The submitted update of the Convergence Programme (CP) of the CR was approved by the Government of the CR on 24 April 2013 and is consistent with the National Reform Programme of the CR, approved by the Czech government on 17 April 2013. The CP corresponds to the rules established in the updated Code of Conduct (September 2012) of the Stability and Growth Pact. In April, the document was also presented and discussed with the substantively relevant committees of the Chamber of Deputies and the Senate of the Parliament of the CR.
This update of the CP ensues from the mandate of the current coalition government that set out a number of ambitious reform steps in its Policy Statement from 4 August 2010, including a reform of public finances, enhancing transparency in dealing with public funds, public procurement and restricting corruption.

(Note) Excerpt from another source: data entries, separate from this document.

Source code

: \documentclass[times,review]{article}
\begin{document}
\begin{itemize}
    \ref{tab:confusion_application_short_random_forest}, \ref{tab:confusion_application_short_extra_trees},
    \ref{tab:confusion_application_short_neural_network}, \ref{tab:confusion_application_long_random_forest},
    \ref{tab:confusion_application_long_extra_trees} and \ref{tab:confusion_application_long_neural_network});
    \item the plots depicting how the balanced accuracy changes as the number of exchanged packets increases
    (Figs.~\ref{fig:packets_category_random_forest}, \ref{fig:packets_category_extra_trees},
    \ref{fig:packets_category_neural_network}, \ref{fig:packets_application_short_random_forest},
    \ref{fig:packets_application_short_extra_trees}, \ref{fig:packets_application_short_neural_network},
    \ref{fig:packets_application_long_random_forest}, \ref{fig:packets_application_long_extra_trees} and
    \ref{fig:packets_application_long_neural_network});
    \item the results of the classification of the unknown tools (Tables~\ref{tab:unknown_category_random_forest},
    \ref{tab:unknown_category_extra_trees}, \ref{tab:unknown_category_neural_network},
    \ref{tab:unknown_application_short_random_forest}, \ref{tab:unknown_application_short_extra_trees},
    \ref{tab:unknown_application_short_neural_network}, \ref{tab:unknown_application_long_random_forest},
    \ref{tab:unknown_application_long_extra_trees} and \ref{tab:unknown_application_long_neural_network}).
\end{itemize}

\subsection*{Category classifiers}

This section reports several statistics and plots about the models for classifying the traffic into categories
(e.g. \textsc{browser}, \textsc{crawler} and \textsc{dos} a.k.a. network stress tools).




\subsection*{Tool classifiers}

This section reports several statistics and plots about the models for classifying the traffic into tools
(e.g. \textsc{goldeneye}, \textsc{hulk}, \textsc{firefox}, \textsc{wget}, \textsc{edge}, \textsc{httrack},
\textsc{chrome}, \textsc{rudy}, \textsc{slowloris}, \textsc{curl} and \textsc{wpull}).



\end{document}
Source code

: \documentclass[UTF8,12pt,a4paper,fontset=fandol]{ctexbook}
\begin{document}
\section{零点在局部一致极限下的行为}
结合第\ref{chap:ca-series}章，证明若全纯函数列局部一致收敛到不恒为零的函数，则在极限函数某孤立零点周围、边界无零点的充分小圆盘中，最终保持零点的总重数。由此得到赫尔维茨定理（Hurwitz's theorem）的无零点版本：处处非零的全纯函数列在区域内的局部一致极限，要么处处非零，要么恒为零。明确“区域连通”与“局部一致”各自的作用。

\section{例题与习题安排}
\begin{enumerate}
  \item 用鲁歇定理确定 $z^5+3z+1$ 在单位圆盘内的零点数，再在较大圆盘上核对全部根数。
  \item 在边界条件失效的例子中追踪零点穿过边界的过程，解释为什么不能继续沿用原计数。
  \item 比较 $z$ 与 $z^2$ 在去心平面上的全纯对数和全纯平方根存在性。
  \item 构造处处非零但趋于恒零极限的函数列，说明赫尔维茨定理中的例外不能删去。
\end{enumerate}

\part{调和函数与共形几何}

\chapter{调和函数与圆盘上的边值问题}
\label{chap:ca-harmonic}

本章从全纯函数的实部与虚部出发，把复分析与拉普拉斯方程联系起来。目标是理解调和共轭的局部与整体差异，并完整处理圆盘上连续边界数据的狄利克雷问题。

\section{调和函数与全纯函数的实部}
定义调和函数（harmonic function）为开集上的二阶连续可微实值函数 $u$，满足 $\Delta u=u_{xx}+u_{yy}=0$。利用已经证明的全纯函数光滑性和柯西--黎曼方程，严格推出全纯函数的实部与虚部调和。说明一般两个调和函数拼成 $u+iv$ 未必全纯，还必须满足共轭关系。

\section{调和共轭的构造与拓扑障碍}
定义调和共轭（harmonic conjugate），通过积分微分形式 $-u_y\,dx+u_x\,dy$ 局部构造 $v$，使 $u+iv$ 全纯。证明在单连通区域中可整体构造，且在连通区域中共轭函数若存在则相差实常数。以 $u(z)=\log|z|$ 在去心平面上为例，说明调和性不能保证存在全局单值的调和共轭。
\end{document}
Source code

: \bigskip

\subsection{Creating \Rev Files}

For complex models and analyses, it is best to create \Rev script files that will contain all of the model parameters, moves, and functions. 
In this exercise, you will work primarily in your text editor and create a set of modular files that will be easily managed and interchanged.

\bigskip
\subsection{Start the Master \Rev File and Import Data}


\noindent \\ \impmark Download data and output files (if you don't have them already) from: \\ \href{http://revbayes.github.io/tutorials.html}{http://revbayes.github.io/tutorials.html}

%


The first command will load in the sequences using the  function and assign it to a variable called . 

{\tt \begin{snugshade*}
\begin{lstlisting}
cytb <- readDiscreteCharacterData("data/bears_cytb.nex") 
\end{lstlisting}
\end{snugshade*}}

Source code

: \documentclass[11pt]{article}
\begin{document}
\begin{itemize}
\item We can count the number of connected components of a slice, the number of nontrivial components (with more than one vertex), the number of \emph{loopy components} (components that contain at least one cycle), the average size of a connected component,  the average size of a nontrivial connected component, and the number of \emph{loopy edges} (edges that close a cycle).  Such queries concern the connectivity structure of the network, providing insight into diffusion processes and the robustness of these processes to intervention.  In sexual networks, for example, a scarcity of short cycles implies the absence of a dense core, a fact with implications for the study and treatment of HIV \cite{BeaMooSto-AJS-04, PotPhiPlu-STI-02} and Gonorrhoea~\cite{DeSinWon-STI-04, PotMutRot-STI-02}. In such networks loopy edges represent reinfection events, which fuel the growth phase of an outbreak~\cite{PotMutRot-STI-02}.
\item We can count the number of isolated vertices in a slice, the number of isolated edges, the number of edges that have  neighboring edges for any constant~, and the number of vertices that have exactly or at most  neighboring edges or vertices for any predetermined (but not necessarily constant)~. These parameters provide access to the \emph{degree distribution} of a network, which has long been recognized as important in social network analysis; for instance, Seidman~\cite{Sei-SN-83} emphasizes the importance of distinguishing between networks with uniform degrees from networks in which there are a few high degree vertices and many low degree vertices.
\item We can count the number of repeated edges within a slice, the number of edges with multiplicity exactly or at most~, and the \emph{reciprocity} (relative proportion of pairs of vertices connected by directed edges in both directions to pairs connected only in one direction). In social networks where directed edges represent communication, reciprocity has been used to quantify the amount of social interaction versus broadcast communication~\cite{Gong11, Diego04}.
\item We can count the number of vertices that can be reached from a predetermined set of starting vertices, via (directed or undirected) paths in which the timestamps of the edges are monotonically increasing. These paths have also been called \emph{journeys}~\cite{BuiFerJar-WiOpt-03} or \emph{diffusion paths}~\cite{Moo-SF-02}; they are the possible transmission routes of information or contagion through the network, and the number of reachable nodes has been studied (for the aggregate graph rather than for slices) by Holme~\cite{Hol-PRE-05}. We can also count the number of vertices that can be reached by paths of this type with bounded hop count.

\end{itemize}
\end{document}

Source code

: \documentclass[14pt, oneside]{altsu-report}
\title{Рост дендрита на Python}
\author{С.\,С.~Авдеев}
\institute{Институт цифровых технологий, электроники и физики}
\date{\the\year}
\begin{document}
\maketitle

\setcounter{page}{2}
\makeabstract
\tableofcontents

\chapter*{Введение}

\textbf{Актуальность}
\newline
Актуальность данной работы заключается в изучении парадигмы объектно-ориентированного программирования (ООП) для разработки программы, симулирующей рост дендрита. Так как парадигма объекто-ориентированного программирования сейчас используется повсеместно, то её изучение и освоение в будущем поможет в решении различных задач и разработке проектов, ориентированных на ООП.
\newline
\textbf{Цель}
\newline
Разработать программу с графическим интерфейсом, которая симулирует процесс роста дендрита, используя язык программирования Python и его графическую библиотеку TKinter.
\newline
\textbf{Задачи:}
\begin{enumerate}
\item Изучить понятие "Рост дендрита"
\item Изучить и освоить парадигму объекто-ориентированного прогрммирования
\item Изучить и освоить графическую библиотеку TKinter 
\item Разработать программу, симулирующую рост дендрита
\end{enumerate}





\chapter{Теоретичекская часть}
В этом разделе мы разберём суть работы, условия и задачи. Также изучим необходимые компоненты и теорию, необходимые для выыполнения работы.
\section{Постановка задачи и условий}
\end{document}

The government also declared its intention to reform the fiscal framework.
Structural reforms aimed at improving long-term sustainability of public finances were prepared or adjusted in accordance with the Annual Growth Survey 2013 (EC, 2012c) and Recommendation of the Council to the Excessive Deficit Removal from 2 December 2009 and with Opinion of the Council to CP from 12 July 2011 and 10 July 2012. Characteristics of structural reforms are included in a number of the CP chapters; nevertheless, fiscal impacts have only been specified for the more important ones among them.
The CP is divided into seven chapters. The first chapter lists the main directions where the CR has been headed in recent years and the future course. The chapter reflects the Excessive Deficit Procedure having been launched with the CR, which recommends the general government to bring the deficit below 3 % of GDP in a credible and sustainable manner in 2013. The relevant committees of the Czech Parliament were informed of all the EU Council's past recommendations.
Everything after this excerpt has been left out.